With the news that Roy Jones, Jr. is isn’t running for mayor of Penascola, Fla., it’s time for the political world to sit up and take notice: You don’t need rhetoric, charm or even the ability to string together a coherent sentence to hold high office. All you need is a hard head and thick skin (which rules out Gabe Rosado from running for office).
Some people say pound-for-pound lists are useless, purely speculative intellectual exercises for people who have too much time on their hands. So to prove them wrong, here’s TQBR’s pound-for-pound list of heavy hitters turned, well, heavy hitters.
Vitali gets top spot because this is a p4p list and he does weigh a lot of pounds (that’s how this works, right?) The dominant former heavyweight champion with the nearly 90 percent knockout ratio is currently one of the main opposition leaders in Ukraine, which must keep him busy, seeing as there’s quite a lot of opposition there right now. Jokes aside, things are getting increasingly serious in Kiev. Klitschko will need intelligence and all the toughness he showed us in the ring if he’s to prevail in his latest struggle.
It’s well known that apart from the heavyweight champion of the world, the President of the U.S. of A. is the most important person on earth. Roosevelt was an “avid sportsman” (which is how they used to say total badass before you were allowed to say ass), so I have to assume that all his boxing matches took place while he was riding an elk or something. He continued his love affair with the sweet science even while he was president, or at least until a young artillery captain “cross countered [the president] on the eye, smashing the little blood vessels.”
Everyone says Nelson Mandela was such a nice guy, but did he really need to punch Muhammad Ali in the face like that?
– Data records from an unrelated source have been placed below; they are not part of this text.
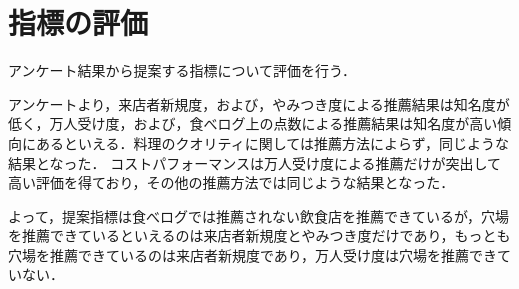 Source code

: \section{指標の評価}
アンケート結果から提案する指標について評価を行う．\par
アンケートより，来店者新規度，および，やみつき度による推薦結果は知名度が低く，万人受け度，および，食べログ上の点数による推薦結果は知名度が高い傾向にあるといえる．料理のクオリティに関しては推薦方法によらず，同じような結果となった．
コストパフォーマンスは万人受け度による推薦だけが突出して高い評価を得ており，その他の推薦方法では同じような結果となった．%
\par
よって，提案指標は食べログでは推薦されない飲食店を推薦できているが，穴場を推薦できているといえるのは来店者新規度とやみつき度だけであり，もっとも穴場を推薦できているのは来店者新規度であり，万人受け度は穴場を推薦できていない．

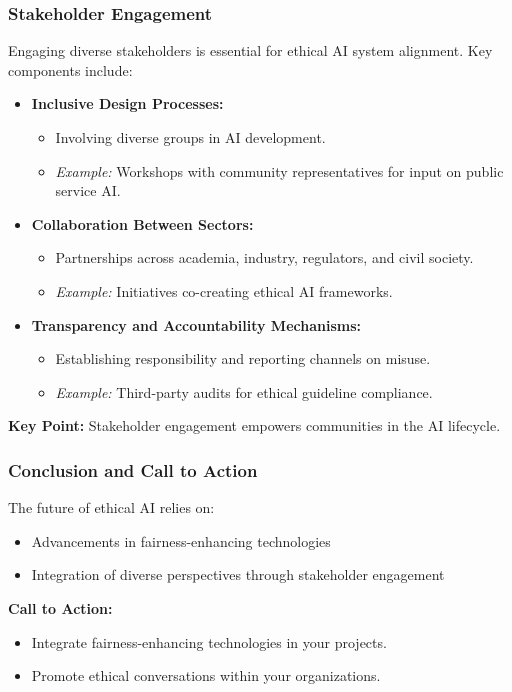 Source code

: \documentclass{beamer}
\begin{document}
\begin{frame}[fragile]
    \frametitle{Stakeholder Engagement}
    Engaging diverse stakeholders is essential for ethical AI system alignment. Key components include:
    \begin{itemize}
        \item \textbf{Inclusive Design Processes:}
            \begin{itemize}
                \item Involving diverse groups in AI development.
                \item \textit{Example:} Workshops with community representatives for input on public service AI.
            \end{itemize}
        \item \textbf{Collaboration Between Sectors:}
            \begin{itemize}
                \item Partnerships across academia, industry, regulators, and civil society.
                \item \textit{Example:} Initiatives co-creating ethical AI frameworks.
            \end{itemize}
        \item \textbf{Transparency and Accountability Mechanisms:}
            \begin{itemize}
                \item Establishing responsibility and reporting channels on misuse.
                \item \textit{Example:} Third-party audits for ethical guideline compliance.
            \end{itemize}
    \end{itemize}
    \textbf{Key Point:} Stakeholder engagement empowers communities in the AI lifecycle.
\end{frame}

\begin{frame}[fragile]
    \frametitle{Conclusion and Call to Action}
    The future of ethical AI relies on:
    \begin{itemize}
        \item Advancements in fairness-enhancing technologies 
        \item Integration of diverse perspectives through stakeholder engagement
    \end{itemize}
    \textbf{Call to Action:}
    \begin{itemize}
        \item Integrate fairness-enhancing technologies in your projects.
        \item Promote ethical conversations within your organizations.
    \end{itemize}
\end{frame}
\end{document}

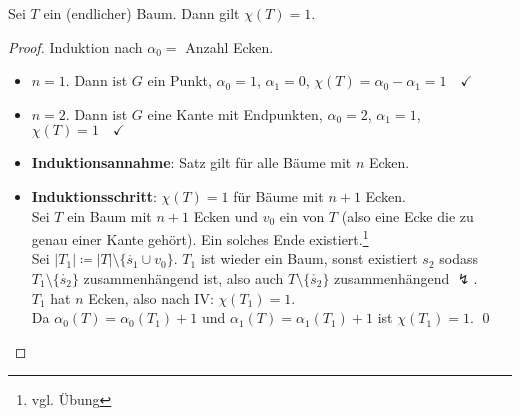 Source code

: \begin{theorem}
  Sei $ T $ ein (endlicher) Baum. Dann gilt $ \chi(T) = 1 $.
  \begin{proof}
    Induktion nach $ \alpha_0 = $ Anzahl Ecken.
    \begin{itemize}
      \item $ n = 1 $. Dann ist $ G $ ein Punkt, $ \alpha_0 = 1 $, $ \alpha_1 = 0 $, $ \chi(T) = \alpha_0 - \alpha_1 = 1 \quad \checkmark $ 
      \item $ n = 2 $. Dann ist $ G $ eine Kante mit Endpunkten, $ \alpha_0 = 2 $, $ \alpha_1 = 1 $, $ \chi(T) = 1 \quad \checkmark $
      \item \textbf{Induktionsannahme}: Satz gilt für alle Bäume mit $ n $ Ecken.
      \item \textbf{Induktionsschritt}: $ \chi(T) = 1 $ für Bäume mit $ n+1 $ Ecken. \\
        Sei $ T $ ein Baum mit $ n+1 $ Ecken und $ v_0 $ ein \label{def:blatt} von $ T $ (also eine Ecke die zu genau einer Kante gehört). Ein solches Ende existiert.\footnote{vgl. Übung} \\
        Sei $ \vert T_1 \vert \coloneqq \vert T \vert \setminus \{ \mathring{s_1} \cup v_0 \} $. $ T_1 $ ist wieder ein Baum, sonst existiert $ s_2 $ sodass $ T_1 \setminus \{ \mathring{s_2} \} $ zusammenhängend ist, also auch $ T \setminus \{ \mathring{s_2} \} $ zusammenhängend $ \lightning $. \\
        $ T_1 $ hat $ n $ Ecken, also nach IV: $ \chi(T_1) = 1 $. \\
        Da $ \alpha_0(T) = \alpha_0(T_1) + 1 $ und $ \alpha_1(T) = \alpha_1(T_1) + 1 $ ist $ \chi(T_1) = 1 $. \qed
    \end{itemize}
  \end{proof}
\end{theorem}


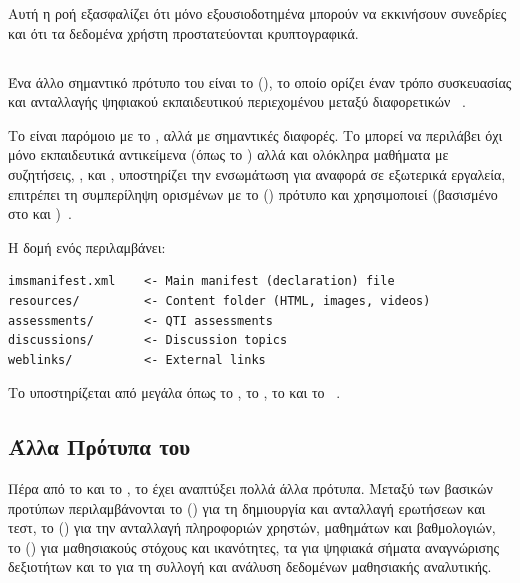 Αυτή η ροή εξασφαλίζει ότι μόνο εξουσιοδοτημένα  μπορούν να εκκινήσουν συνεδρίες και ότι τα δεδομένα χρήστη προστατεύονται κρυπτογραφικά.

\subsection{ }
\label{subsec:common_cartridge}

Ένα άλλο σημαντικό πρότυπο του  είναι το \textit{ } (), το οποίο ορίζει έναν τρόπο συσκευασίας και ανταλλαγής ψηφιακού εκπαιδευτικού περιεχομένου μεταξύ διαφορετικών ~\cite{ims2015cc,ims2015ccfaq}.

Το   είναι παρόμοιο με το , αλλά με σημαντικές διαφορές. Το  μπορεί να περιλάβει όχι μόνο εκπαιδευτικά αντικείμενα (όπως το ) αλλά και ολόκληρα μαθήματα με συζητήσεις, ,  και , υποστηρίζει την ενσωμάτωση   για αναφορά σε εξωτερικά εργαλεία, επιτρέπει τη συμπερίληψη  ορισμένων με το      () πρότυπο και χρησιμοποιεί    (βασισμένο στο   και  )~\cite{coursearc2024cc}.

Η δομή ενός   περιλαμβάνει:

{\selectfont

\begin{verbatim}
imsmanifest.xml    <- Main manifest (declaration) file
resources/         <- Content folder (HTML, images, videos)
assessments/       <- QTI assessments
discussions/       <- Discussion topics
weblinks/          <- External links
\end{verbatim}
}

Το   υποστηρίζεται από μεγάλα  όπως το , το , το  και το  ~\cite{blackboard2024cc,moodle2024cc}.

\subsection{Άλλα Πρότυπα του }

Πέρα από το  και το  , το  έχει αναπτύξει πολλά άλλα πρότυπα. Μεταξύ των βασικών προτύπων περιλαμβάνονται το     () για τη δημιουργία και ανταλλαγή ερωτήσεων και τεστ, το    () για την ανταλλαγή πληροφοριών χρηστών, μαθημάτων και βαθμολογιών, το      () για μαθησιακούς στόχους και ικανότητες, τα   για ψηφιακά σήματα αναγνώρισης δεξιοτήτων και το   για τη συλλογή και ανάλυση δεδομένων μαθησιακής αναλυτικής.

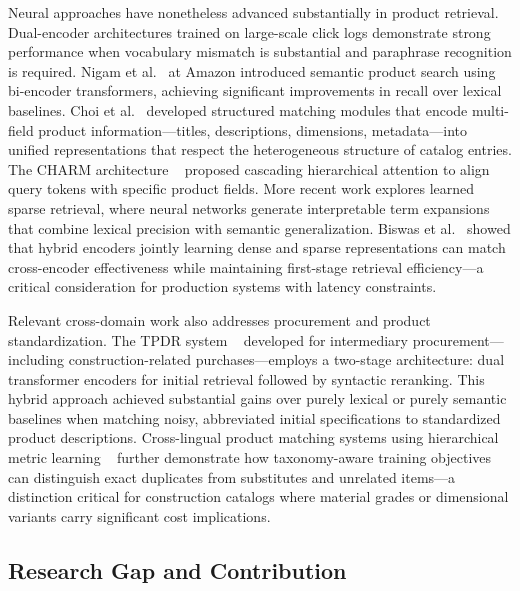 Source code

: \documentclass[preprint,12pt]{elsarticle}
\begin{document}
Neural approaches have nonetheless advanced substantially in product retrieval. Dual-encoder architectures trained on large-scale click logs demonstrate strong performance when vocabulary mismatch is substantial and paraphrase recognition is required. Nigam et al.~\cite{nigamSemanticProductSearch2019a} at Amazon introduced semantic product search using bi-encoder transformers, achieving significant improvements in recall over lexical baselines. Choi et al.~\cite{choiSemanticProductSearch2020} developed structured matching modules that encode multi-field product information—titles, descriptions, dimensions, metadata—into unified representations that respect the heterogeneous structure of catalog entries. The CHARM architecture ~\cite{freymuthHierarchicalMultifieldRepresentations2025} proposed cascading hierarchical attention to align query tokens with specific product fields. More recent work explores learned sparse retrieval, where neural networks generate interpretable term expansions that combine lexical precision with semantic generalization. Biswas et al.~\cite{biswasEfficientInterpretableInformation2024} showed that hybrid encoders jointly learning dense and sparse representations can match cross-encoder effectiveness while maintaining first-stage retrieval efficiency—a critical consideration for production systems with latency constraints.

Relevant cross-domain work also addresses procurement and product standardization. The TPDR system ~\cite{cunhaTPDRNovelTwoStep2023} developed for intermediary procurement—including construction-related purchases—employs a two-stage architecture: dual transformer encoders for initial retrieval followed by syntactic reranking. This hybrid approach achieved substantial gains over purely lexical or purely semantic baselines when matching noisy, abbreviated initial specifications to standardized product descriptions. Cross-lingual product matching systems using hierarchical metric learning ~\cite{kooDeepMetricLearning2023} further demonstrate how taxonomy-aware training objectives can distinguish exact duplicates from substitutes and unrelated items—a distinction critical for construction catalogs where material grades or dimensional variants carry significant cost implications.

\subsection{Research Gap and Contribution}
\end{document}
Can you make a joke about Nelson Mandela? I don’t know – I just did. The recently deceased freedom fighter learned to box in prison and was a featherweight dynamo before he was South Africa’s first post-apartheid president. “Boxing is egalitarian,” he wrote. “In the ring, rank, age, colour and wealth are irrelevant.”
(Abbott, right, eating some leather)
Australia’s PM laced up the gloves while at Oxford and went undefeated. His technique mightn’t have been the best, but his face-first, bruising style has served him well in the political arena. His brief dabble in the pugilistic arts has provided Australian journalists with a seemingly never-ending supply of metaphors, so cheers to you, Tone.
A four time lineal champion and boxing’s most unlikely star, Pacman can do it all: fight, act, sing and be chased by ghosts through an unearthly maze. The current governor of Sarangani province in the southern Philippines is likely to be a contender for president when he reaches the age limit of 40 in five years time. Reportedly not paying your tax to the government that you’re part of isn’t really a good look, though.
Harry Reid and John McCain
I can’t really split these two and I know how seriously you yanks take your politics. It’s interesting to note that two senior senators who had common apprenticeship in beating people up are the ones that can occasionally compromise on things (crazy, right?). Reid boxed in college, while McCain was apparently a handy lightweight in the navy. The leader of McCain’s first year class said “it was clear that nobody was going to take him down without a hell of an effort.” The pair have actually done a lot of good for boxing over the years, and are currently working together for a pardon for Jack Johnson. Interestingly, McCain is LEFT handed, while Reid’s power hand is his RIGHT. ALL THE EVIDENCE IS THERE, SHEEPLE!
Roy Jones, Jr.
All-time-great turned HBO commentator Jones announced on Tuesday (to that well known political diary, TMZ) that he’s running for mayor of his hometown. The only problem: He isn’t eligible. It’s just the kind of flashy move the former middleweight, super middleweight, light heavyweight and heavyweight used to make in the ring. In a parallel with the sad tail end of his boxing career (which is ongoing at age 45), he probably could have used a bit more attention to detail once the pizzazz wore off.
Maybe it’s for the best, since Jones seemed to be running on a platform of getting kids into punch ups, telling TMZ: “I tell the kids, don’t fight in the streets. Go into MMA, go into boxing.” True Jones aficionados will be glad in any case, as mayoral duties would have been unlikely to provide the former middleweight champion with the opportunity to say “cheen” instead of “chin” very often.